[Collected data]
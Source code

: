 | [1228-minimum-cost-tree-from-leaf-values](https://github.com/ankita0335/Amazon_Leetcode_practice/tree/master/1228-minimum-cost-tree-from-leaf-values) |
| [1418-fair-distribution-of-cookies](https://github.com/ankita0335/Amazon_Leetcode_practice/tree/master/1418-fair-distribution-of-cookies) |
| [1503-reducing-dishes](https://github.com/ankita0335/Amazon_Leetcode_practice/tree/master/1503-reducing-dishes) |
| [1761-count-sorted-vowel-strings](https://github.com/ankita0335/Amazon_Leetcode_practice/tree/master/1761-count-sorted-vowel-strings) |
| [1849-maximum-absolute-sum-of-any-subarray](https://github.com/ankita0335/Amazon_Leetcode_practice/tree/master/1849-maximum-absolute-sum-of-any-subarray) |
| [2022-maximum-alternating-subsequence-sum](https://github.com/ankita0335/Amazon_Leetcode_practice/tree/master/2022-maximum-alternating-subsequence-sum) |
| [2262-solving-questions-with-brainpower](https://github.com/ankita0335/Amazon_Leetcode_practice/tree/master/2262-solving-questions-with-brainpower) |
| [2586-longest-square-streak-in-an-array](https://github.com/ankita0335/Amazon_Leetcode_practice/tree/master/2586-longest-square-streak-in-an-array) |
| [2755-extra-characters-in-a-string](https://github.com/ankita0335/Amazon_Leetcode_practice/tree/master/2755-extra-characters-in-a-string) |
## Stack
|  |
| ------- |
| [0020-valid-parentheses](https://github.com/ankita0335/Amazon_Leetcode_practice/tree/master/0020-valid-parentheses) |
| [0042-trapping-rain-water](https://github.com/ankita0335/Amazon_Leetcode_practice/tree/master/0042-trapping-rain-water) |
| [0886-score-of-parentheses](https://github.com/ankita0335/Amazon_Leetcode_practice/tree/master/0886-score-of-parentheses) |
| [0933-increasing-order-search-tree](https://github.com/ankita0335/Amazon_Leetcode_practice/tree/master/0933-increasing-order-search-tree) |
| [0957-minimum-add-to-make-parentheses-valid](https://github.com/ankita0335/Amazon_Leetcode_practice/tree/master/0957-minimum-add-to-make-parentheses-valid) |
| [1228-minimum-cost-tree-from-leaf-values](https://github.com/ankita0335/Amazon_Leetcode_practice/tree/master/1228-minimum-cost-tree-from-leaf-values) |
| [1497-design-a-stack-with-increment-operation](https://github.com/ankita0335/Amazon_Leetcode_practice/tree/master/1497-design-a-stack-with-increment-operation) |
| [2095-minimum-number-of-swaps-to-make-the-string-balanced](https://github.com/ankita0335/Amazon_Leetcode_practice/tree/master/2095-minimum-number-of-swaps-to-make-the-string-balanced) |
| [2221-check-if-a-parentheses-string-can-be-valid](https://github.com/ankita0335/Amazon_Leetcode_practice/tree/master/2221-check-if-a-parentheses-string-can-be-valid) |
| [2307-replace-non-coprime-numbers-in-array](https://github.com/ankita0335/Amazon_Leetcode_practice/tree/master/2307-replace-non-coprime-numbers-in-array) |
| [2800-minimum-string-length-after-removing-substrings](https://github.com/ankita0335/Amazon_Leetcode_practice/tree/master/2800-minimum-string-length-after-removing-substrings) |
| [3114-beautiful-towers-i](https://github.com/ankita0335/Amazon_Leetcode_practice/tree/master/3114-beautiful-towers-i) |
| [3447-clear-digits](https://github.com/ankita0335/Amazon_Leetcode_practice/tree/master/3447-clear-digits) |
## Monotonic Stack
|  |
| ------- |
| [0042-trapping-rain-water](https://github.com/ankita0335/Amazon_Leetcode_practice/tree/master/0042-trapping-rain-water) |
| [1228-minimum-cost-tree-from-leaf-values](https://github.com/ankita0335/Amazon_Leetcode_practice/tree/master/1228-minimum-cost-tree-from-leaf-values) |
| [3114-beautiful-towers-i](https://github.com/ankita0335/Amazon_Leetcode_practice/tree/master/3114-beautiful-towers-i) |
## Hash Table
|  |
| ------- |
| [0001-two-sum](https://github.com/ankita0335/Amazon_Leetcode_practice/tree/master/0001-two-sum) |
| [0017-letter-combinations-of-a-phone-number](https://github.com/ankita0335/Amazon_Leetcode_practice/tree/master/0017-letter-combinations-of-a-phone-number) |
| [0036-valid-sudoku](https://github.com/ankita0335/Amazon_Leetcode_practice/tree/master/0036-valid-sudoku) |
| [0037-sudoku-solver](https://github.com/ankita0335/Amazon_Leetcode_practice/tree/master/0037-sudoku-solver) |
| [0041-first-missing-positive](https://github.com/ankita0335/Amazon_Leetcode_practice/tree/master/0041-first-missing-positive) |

[Try it] The answer must be the data above, repeated exactly as it stands.

[Output for this exercise]
Source code

: | [1228-minimum-cost-tree-from-leaf-values](https://github.com/ankita0335/Amazon_Leetcode_practice/tree/master/1228-minimum-cost-tree-from-leaf-values) |
| [1418-fair-distribution-of-cookies](https://github.com/ankita0335/Amazon_Leetcode_practice/tree/master/1418-fair-distribution-of-cookies) |
| [1503-reducing-dishes](https://github.com/ankita0335/Amazon_Leetcode_practice/tree/master/1503-reducing-dishes) |
| [1761-count-sorted-vowel-strings](https://github.com/ankita0335/Amazon_Leetcode_practice/tree/master/1761-count-sorted-vowel-strings) |
| [1849-maximum-absolute-sum-of-any-subarray](https://github.com/ankita0335/Amazon_Leetcode_practice/tree/master/1849-maximum-absolute-sum-of-any-subarray) |
| [2022-maximum-alternating-subsequence-sum](https://github.com/ankita0335/Amazon_Leetcode_practice/tree/master/2022-maximum-alternating-subsequence-sum) |
| [2262-solving-questions-with-brainpower](https://github.com/ankita0335/Amazon_Leetcode_practice/tree/master/2262-solving-questions-with-brainpower) |
| [2586-longest-square-streak-in-an-array](https://github.com/ankita0335/Amazon_Leetcode_practice/tree/master/2586-longest-square-streak-in-an-array) |
| [2755-extra-characters-in-a-string](https://github.com/ankita0335/Amazon_Leetcode_practice/tree/master/2755-extra-characters-in-a-string) |
## Stack
|  |
| ------- |
| [0020-valid-parentheses](https://github.com/ankita0335/Amazon_Leetcode_practice/tree/master/0020-valid-parentheses) |
| [0042-trapping-rain-water](https://github.com/ankita0335/Amazon_Leetcode_practice/tree/master/0042-trapping-rain-water) |
| [0886-score-of-parentheses](https://github.com/ankita0335/Amazon_Leetcode_practice/tree/master/0886-score-of-parentheses) |
| [0933-increasing-order-search-tree](https://github.com/ankita0335/Amazon_Leetcode_practice/tree/master/0933-increasing-order-search-tree) |
| [0957-minimum-add-to-make-parentheses-valid](https://github.com/ankita0335/Amazon_Leetcode_practice/tree/master/0957-minimum-add-to-make-parentheses-valid) |
| [1228-minimum-cost-tree-from-leaf-values](https://github.com/ankita0335/Amazon_Leetcode_practice/tree/master/1228-minimum-cost-tree-from-leaf-values) |
| [1497-design-a-stack-with-increment-operation](https://github.com/ankita0335/Amazon_Leetcode_practice/tree/master/1497-design-a-stack-with-increment-operation) |
| [2095-minimum-number-of-swaps-to-make-the-string-balanced](https://github.com/ankita0335/Amazon_Leetcode_practice/tree/master/2095-minimum-number-of-swaps-to-make-the-string-balanced) |
| [2221-check-if-a-parentheses-string-can-be-valid](https://github.com/ankita0335/Amazon_Leetcode_practice/tree/master/2221-check-if-a-parentheses-string-can-be-valid) |
| [2307-replace-non-coprime-numbers-in-array](https://github.com/ankita0335/Amazon_Leetcode_practice/tree/master/2307-replace-non-coprime-numbers-in-array) |
| [2800-minimum-string-length-after-removing-substrings](https://github.com/ankita0335/Amazon_Leetcode_practice/tree/master/2800-minimum-string-length-after-removing-substrings) |
| [3114-beautiful-towers-i](https://github.com/ankita0335/Amazon_Leetcode_practice/tree/master/3114-beautiful-towers-i) |
| [3447-clear-digits](https://github.com/ankita0335/Amazon_Leetcode_practice/tree/master/3447-clear-digits) |
## Monotonic Stack
|  |
| ------- |
| [0042-trapping-rain-water](https://github.com/ankita0335/Amazon_Leetcode_practice/tree/master/0042-trapping-rain-water) |
| [1228-minimum-cost-tree-from-leaf-values](https://github.com/ankita0335/Amazon_Leetcode_practice/tree/master/1228-minimum-cost-tree-from-leaf-values) |
| [3114-beautiful-towers-i](https://github.com/ankita0335/Amazon_Leetcode_practice/tree/master/3114-beautiful-towers-i) |
## Hash Table
|  |
| ------- |
| [0001-two-sum](https://github.com/ankita0335/Amazon_Leetcode_practice/tree/master/0001-two-sum) |
| [0017-letter-combinations-of-a-phone-number](https://github.com/ankita0335/Amazon_Leetcode_practice/tree/master/0017-letter-combinations-of-a-phone-number) |
| [0036-valid-sudoku](https://github.com/ankita0335/Amazon_Leetcode_practice/tree/master/0036-valid-sudoku) |
| [0037-sudoku-solver](https://github.com/ankita0335/Amazon_Leetcode_practice/tree/master/0037-sudoku-solver) |
| [0041-first-missing-positive](https://github.com/ankita0335/Amazon_Leetcode_practice/tree/master/0041-first-missing-positive) |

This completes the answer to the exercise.